- **Exercise**:
Wherever the string "estimation" appears in the entries below, return the line that holds it.

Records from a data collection
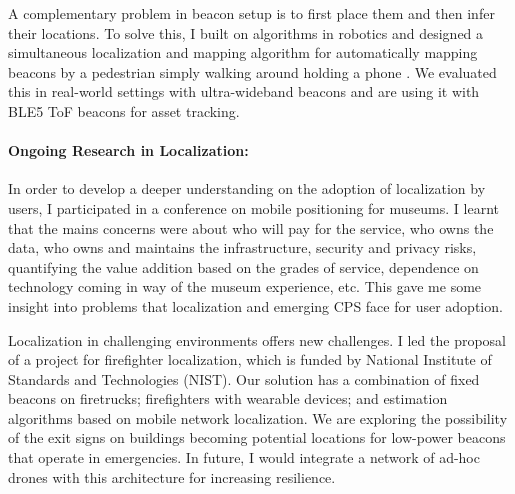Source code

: \documentclass[11pt]{article}
\begin{document}
A complementary problem in beacon setup is to first place them and then infer their locations. %
To solve this, I built on algorithms in robotics and designed a simultaneous localization and mapping algorithm for automatically mapping beacons by a pedestrian simply walking around holding a phone \cite{mobileAR}. We evaluated this in real-world settings with ultra-wideband beacons and are using it with BLE5 ToF beacons for asset tracking. 

\paragraph{Ongoing Research in Localization: }
In order to develop a deeper understanding on the adoption of localization by users, I participated in a conference on mobile positioning for museums. 
I learnt that the mains concerns were about who will pay for the service, who owns the data, who owns and maintains the infrastructure, security and privacy risks, quantifying the value addition based on the grades of service, dependence on technology coming in way of the museum experience, etc. This gave me some insight into problems that localization and emerging CPS face for user adoption.

Localization in challenging environments offers new challenges. I led the proposal of a project for firefighter localization, which is funded by National Institute of Standards and Technologies (NIST). Our solution has a combination of fixed beacons on firetrucks; firefighters with wearable devices; and estimation algorithms based on mobile network localization. We are exploring the possibility of the exit signs on buildings becoming potential locations for low-power beacons that operate in emergencies. %
In future, I would integrate a network of ad-hoc drones with this architecture for increasing resilience.\\  %
\end{document}
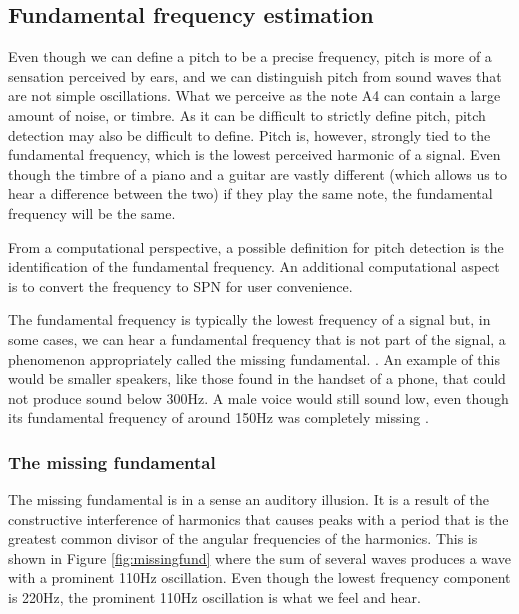 % 
\subsection{Fundamental frequency estimation}
Even though we can define a pitch to be a precise frequency, pitch is more of a sensation perceived by ears, and we can distinguish pitch from sound waves that are not simple oscillations. What we perceive as the note A4 can contain a large amount of noise, or timbre. As it can be difficult to strictly define pitch, pitch detection may also be difficult to define. Pitch is, however, strongly tied to the fundamental frequency, which is the lowest perceived harmonic of a signal. Even though the timbre of a piano and a guitar are vastly different (which allows us to hear a difference between the two) if they play the same note, the fundamental frequency will be the same. 

From a computational perspective, a possible definition for pitch detection is the identification of the fundamental frequency. An additional computational aspect is to convert the frequency to SPN for user convenience. 

The fundamental frequency is typically the lowest frequency of a signal but, in some cases, we can hear a fundamental frequency that is not part of the signal, a phenomenon appropriately called the missing fundamental. \cite{Gotsopoulos}. An example of this would be smaller speakers, like those found in the handset of a phone, that could not produce sound below 300Hz. A male voice would still sound low, even though its fundamental frequency of around 150Hz was completely missing \cite{Mather2009}.

\subsubsection{The missing fundamental}
The missing fundamental is in a sense an auditory illusion. It is a result of the constructive interference of harmonics that causes peaks with a period that is the greatest common divisor of the angular frequencies of the harmonics. This is shown in Figure \ref{fig:missingfund} where the sum of several waves produces a wave with a prominent 110Hz oscillation. Even though the lowest frequency component is 220Hz, the prominent 110Hz oscillation is what we feel and hear.

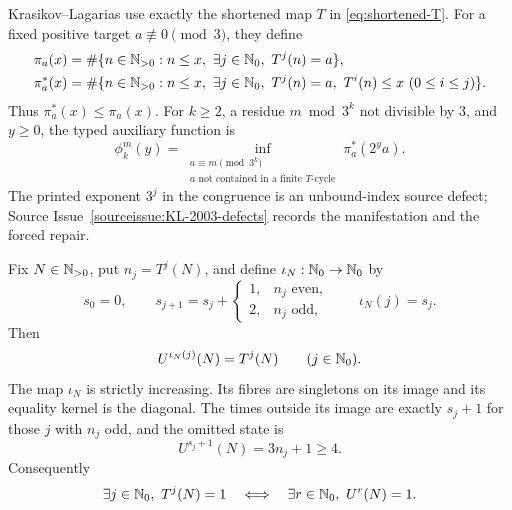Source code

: Krasikov--Lagarias use exactly the shortened map \(T\) in
\eqref{eq:shortened-T}.  For a fixed positive target
\(a\not\equiv0\pmod3\), they define
\begin{align}
 \pi_a(x)
  &=
  \#\{n\in\Npos: n\le x,\ \exists j\in\Nzero,\ T^j(n)=a\},
  \label{eq:KL-pi}\\
 \pi_a^*(x)
  &=
  \#\{n\in\Npos:n\le x,\ \exists j\in\Nzero,\ T^j(n)=a,\
       T^i(n)\le x\ (0\le i\le j)\}.
  \label{eq:KL-pi-star}
\end{align}
Thus \(\pi_a^*(x)\le\pi_a(x)\).  For \(k\ge2\), a residue
\(m\bmod3^k\) not divisible by \(3\), and \(y\ge0\), the typed auxiliary
function is
\begin{equation}
\label{eq:KL-phi}
 \phi_k^m(y)=
 \inf_{\substack{a\equiv m\pmod{3^k}\\
                  a\text{ not contained in a finite }T\text{-cycle}}}
 \pi_a^*(2^ya).
\end{equation}
The printed exponent \(3^j\) in the congruence is an unbound-index source
defect; Source Issue~\ref{sourceissue:KL-2003-defects} records the
manifestation and the forced repair.

\begin{proposition}
\label{prop:KL-Tao-clock-embedding}
Fix \(N\in\Npos\), put \(n_j=T^j(N)\), and define
\(\iota_N:\Nzero\to\Nzero\) by
\begin{equation}
\label{eq:KL-Tao-clock}
 s_0=0,\qquad
 s_{j+1}=s_j+
 \begin{cases}
  1,&n_j\text{ even},\\
  2,&n_j\text{ odd},
 \end{cases}
 \qquad \iota_N(j)=s_j.
\end{equation}
Then
\begin{equation}
\label{eq:KL-Tao-clock-intertwining}
 U^{\iota_N(j)}(N)=T^j(N)\qquad(j\in\Nzero).
\end{equation}
The map \(\iota_N\) is strictly increasing.  Its fibres are singletons on
its image and its equality kernel is the diagonal.  The times outside its
image are exactly \(s_j+1\) for those \(j\) with \(n_j\) odd, and the omitted
state is
\begin{equation}
\label{eq:KL-Tao-omitted-state}
 U^{s_j+1}(N)=3n_j+1\ge4.
\end{equation}
Consequently
\begin{equation}
\label{eq:KL-Tao-reach-one}
 \exists j\in\Nzero,\ T^j(N)=1
 \quad\Longleftrightarrow\quad
 \exists r\in\Nzero,\ U^r(N)=1.
\end{equation}
\end{proposition}

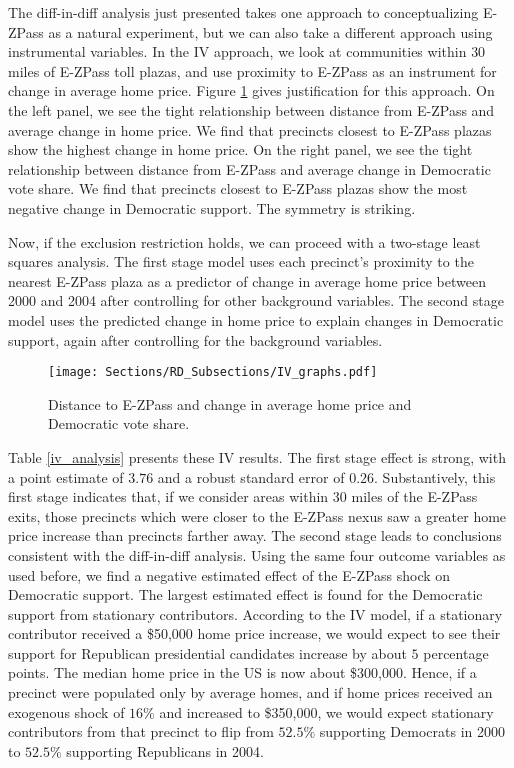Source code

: 
The diff-in-diff analysis just presented takes one approach to conceptualizing E-ZPass as a natural experiment, but we can also take a different approach using instrumental variables. In the IV approach, we look at communities within $30$ miles of E-ZPass toll plazas, and use proximity to E-ZPass as an instrument for change in average home price. Figure \ref{iv_graph} gives justification for this approach. On the left panel, we see the tight relationship between distance from E-ZPass and average change in home price. We find that precincts closest to E-ZPass plazas show the highest change in home price. On the right panel, we see the tight relationship between distance from E-ZPass and average change in Democratic vote share. We find that precincts closest to E-ZPass plazas show the most negative change in Democratic support. The symmetry is striking. 

Now, if the exclusion restriction holds, we can proceed with a two-stage least squares analysis. The first stage model uses each precinct's proximity to the nearest E-ZPass plaza as a predictor of change in average home price between 2000 and 2004 after controlling for other background variables. The second stage model uses the predicted change in home price to explain changes in Democratic support, again after controlling for the background variables. 

\begin{figure}[htb!]%
    \centering \texttt{[image: Sections/RD\_Subsections/IV\_graphs.pdf]}%
   \caption{Distance to E-ZPass and change in average home price and Democratic vote share.}
   \label{iv_graph}
\end{figure}

Table \ref{iv_analysis} presents these IV results. The first stage effect is strong, with a point estimate of $3.76$ and a robust standard error of $0.26$. Substantively, this first stage indicates that, if we consider areas within $30$ miles of the E-ZPass exits, those precincts which were closer to the E-ZPass nexus saw a greater home price increase than precincts farther away. The second stage leads to conclusions consistent with the diff-in-diff analysis. Using the same four outcome variables as used before, we find a negative estimated effect of the E-ZPass shock on Democratic support. The largest estimated effect is found for the Democratic support from stationary contributors. According to the IV model, if a stationary contributor received a \$50,000 home price increase, we would expect to see their support for Republican presidential candidates increase by about $5$ percentage points. The median home price in the US is now about \$300,000. Hence, if a precinct were populated only by average homes, and if home prices received an exogenous shock of $16\%$ and increased to \$350,000, we would expect stationary contributors from that precinct to flip from $52.5\%$ supporting Democrats in 2000 to $52.5\%$ supporting Republicans in 2004. 

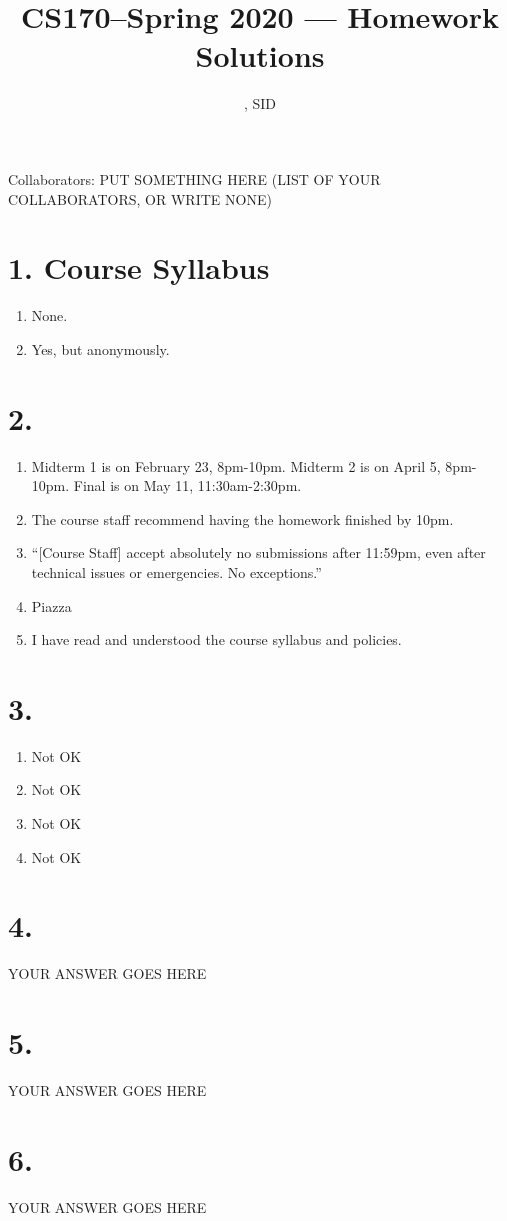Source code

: \documentclass[11pt]{article}
\title{CS170--Spring 2020 --- Homework \Homework Solutions}
\author{\Name, SID \SID}
\date{}
\newenvironment{qparts}{\begin{enumerate}[{(}a{)}]}{\end{enumerate}}
\begin{document}
\maketitle

Collaborators: PUT SOMETHING HERE (LIST OF YOUR COLLABORATORS, OR WRITE NONE)

\section*{1. Course Syllabus}
\begin{qparts}
\item
None.

\item
Yes, but anonymously.
\end{qparts}



\newpage
\section*{2.}
\begin{qparts}
\item
Midterm 1 is on February 23, 8pm-10pm. Midterm 2 is on April 5, 8pm-10pm. Final is on May 11, 11:30am-2:30pm.

\item
The course staff recommend having the homework finished by 10pm.

\item
``[Course Staff] accept absolutely no submissions after 11:59pm, even after technical issues or emergencies. No exceptions.''

\item
Piazza

\item
I have read and understood the course syllabus and policies.

\end{qparts}


\newpage
\section*{3.}
\begin{qparts}
\item
Not OK
\item
Not OK
\item
Not OK
\item
Not OK
\end{qparts}


\newpage
\section*{4.}
YOUR ANSWER GOES HERE


\newpage
\section*{5.}
YOUR ANSWER GOES HERE


\newpage
\section*{6.}
YOUR ANSWER GOES HERE
\end{document}
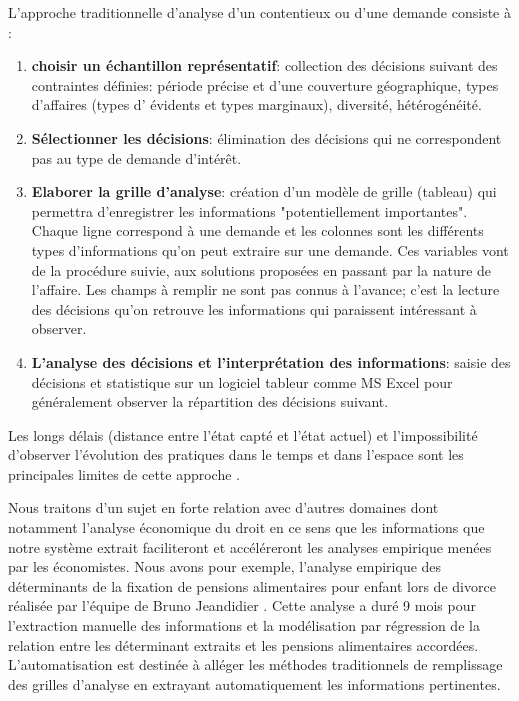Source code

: L'approche traditionnelle d'analyse d'un contentieux ou d'une demande \citep{ancel2003expulsion} consiste à :
\begin{enumerate}
\item \textbf{choisir un échantillon représentatif}: collection des décisions suivant des contraintes définies:  période précise et d'une couverture géographique, types d'affaires (types d' évidents et types marginaux), diversité, hétérogénéité. 
\item \textbf{Sélectionner les décisions}: élimination des décisions qui ne correspondent pas au type de demande d'intérêt.
\item \textbf{Elaborer la grille d'analyse}: création d'un modèle de grille (tableau) qui permettra d'enregistrer les informations "potentiellement importantes". Chaque ligne correspond à une demande et les colonnes sont les différents types d'informations qu'on peut extraire sur une demande. Ces variables vont de la procédure suivie, aux solutions proposées en passant par la nature de l'affaire. Les champs à remplir ne sont pas connus à l'avance; c'est la lecture des décisions qu'on retrouve les informations qui paraissent intéressant à observer.
\item \textbf{L'analyse des décisions et l'interprétation des informations}: saisie des décisions et statistique sur un logiciel tableur comme MS Excel pour généralement observer la répartition des décisions suivant.
\end{enumerate}

Les longs délais (distance entre l'état capté et l'état actuel) et l'impossibilité d'observer l'évolution des pratiques dans le temps et dans l'espace sont les principales limites de cette approche \citep{ancel2003expulsion}.

Nous traitons d'un sujet en forte relation avec d'autres domaines dont notamment l'analyse économique du droit en ce sens que les informations que notre système extrait faciliteront et accéléreront les analyses empirique menées par les économistes. Nous avons pour exemple, l'analyse empirique des déterminants de la fixation de pensions alimentaires pour enfant lors de divorce réalisée par l'équipe de Bruno Jeandidier \citep{jeandidier2006pensions}. Cette analyse a duré 9 mois pour l'extraction manuelle des informations et la modélisation par régression de la relation entre les déterminant extraits et les pensions alimentaires accordées. L'automatisation est destinée à alléger les méthodes traditionnels de remplissage des grilles d'analyse en extrayant automatiquement les informations pertinentes.

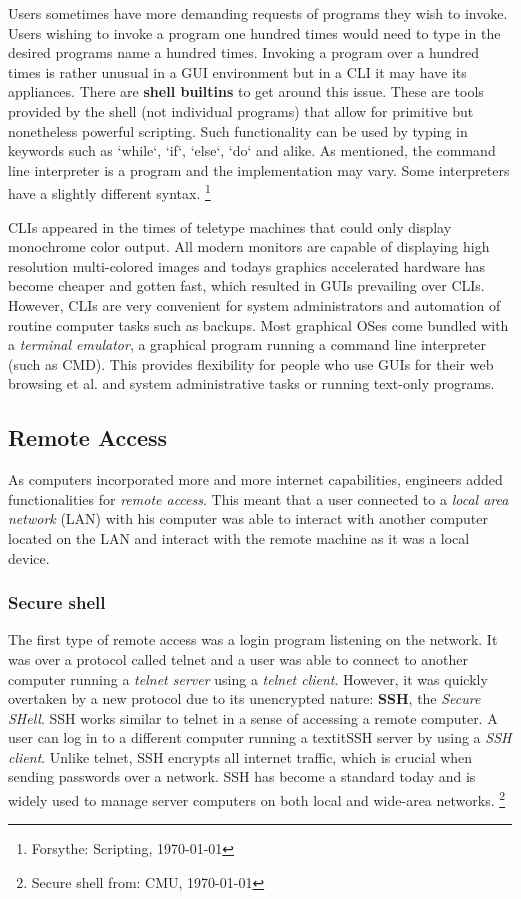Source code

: Users sometimes have more demanding requests of programs they wish to invoke. Users wishing to invoke a
program one hundred times would need to type in the desired programs name a hundred times. Invoking
a program over a hundred times is rather unusual in a GUI environment but in a CLI it may have its
appliances. There are \textbf{shell builtins} to get around this issue. These are tools provided by the shell
(not individual programs) that allow for primitive but nonetheless powerful scripting. Such functionality
can be used by typing in keywords such as `while`, `if`, `else`, `do` and alike. As mentioned,
the command line interpreter is a program and the implementation may vary. Some interpreters have a
slightly different syntax. \footnote{Forsythe: Scripting, \today }



CLIs appeared in the times of teletype machines that could only display monochrome color output. All
modern monitors are capable of displaying high resolution multi-colored images and todays graphics
accelerated hardware has become cheaper and gotten fast, which resulted in GUIs prevailing over
CLIs. However, CLIs are very convenient for system administrators and automation of routine computer
tasks such as backups. Most graphical OSes come bundled with a \textit{terminal emulator}, a graphical program
running a command line interpreter (such as CMD). This provides flexibility for people who use GUIs for their web
browsing et al. and system administrative tasks or running text-only programs.


\subsection{Remote Access}

As computers incorporated more and more internet capabilities, engineers added functionalities for
\textit{remote access}. This meant that a user connected to a \textit{local area network} (LAN) with his computer
was able to interact with another computer located on the LAN and interact with the remote machine
as it was a local device. 

\subsubsection{Secure shell}

The first type of remote access was a login program listening on the network. It was over a protocol called
telnet and a user was able to connect to another computer running a \textit{telnet server} using a \textit{telnet client}.
However, it was quickly overtaken by a new protocol due to its unencrypted nature: \textbf{SSH}, the \textit{Secure SHell}.
SSH works similar to telnet in a sense of accessing a remote computer. A user can log in to a different
computer running a textit{SSH server} by using a \textit{SSH client}. Unlike telnet, SSH encrypts all internet traffic,
which is crucial when sending passwords over a network. SSH has become a standard today and is widely used to
manage server computers on both local and wide-area networks. \footnote{Secure shell from: CMU, \today}

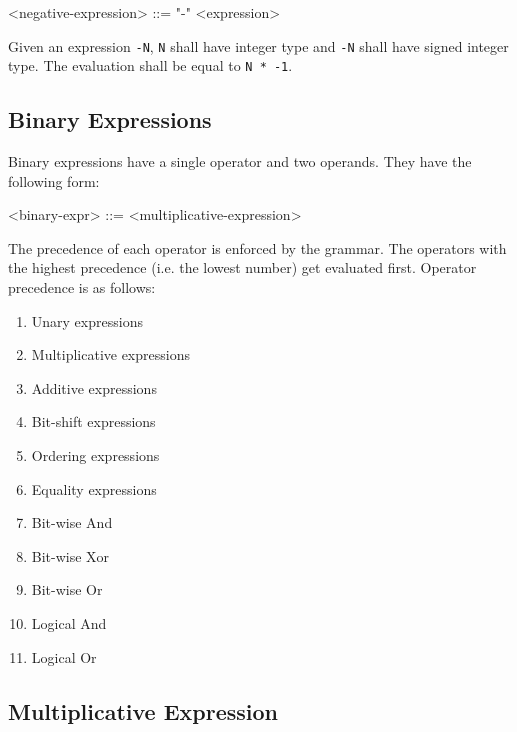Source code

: \begin{minip}
\begin{grammar}
<negative-expression> ::= "-" <expression>
\end{grammar}
\end{minip}

Given an expression \texttt{-N}, \texttt{N} shall have integer type and \texttt{-N} shall have signed integer type. The evaluation shall be equal to \texttt{N * -1}.

\subsection{Binary Expressions} \label{guide:binary_expr}

Binary expressions have a single operator and two operands. They have the following form:

\begin{minip}
\begin{grammar}
<binary-expr> ::= <multiplicative-expression>
\end{grammar}
\end{minip}

The precedence of each operator is enforced by the grammar. The operators with the highest precedence (i.e. the lowest number) get evaluated first. Operator precedence is as follows:

\begin{enumerate}
\singlespacing
\item Unary expressions
\item Multiplicative expressions
\item Additive expressions
\item Bit-shift expressions
\item Ordering expressions
\item Equality expressions
\item Bit-wise And
\item Bit-wise Xor
\item Bit-wise Or
\item Logical And
\item Logical Or
\end{enumerate}

\subsection{Multiplicative Expression} \label{guide:mult_expr}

- **Output**:
Localization in challenging environments offers new challenges. I led the proposal of a project for firefighter localization, which is funded by National Institute of Standards and Technologies (NIST). Our solution has a combination of fixed beacons on firetrucks; firefighters with wearable devices; and estimation algorithms based on mobile network localization. We are exploring the possibility of the exit signs on buildings becoming potential locations for low-power beacons that operate in emergencies. %
\subsection{Fundamental frequency estimation}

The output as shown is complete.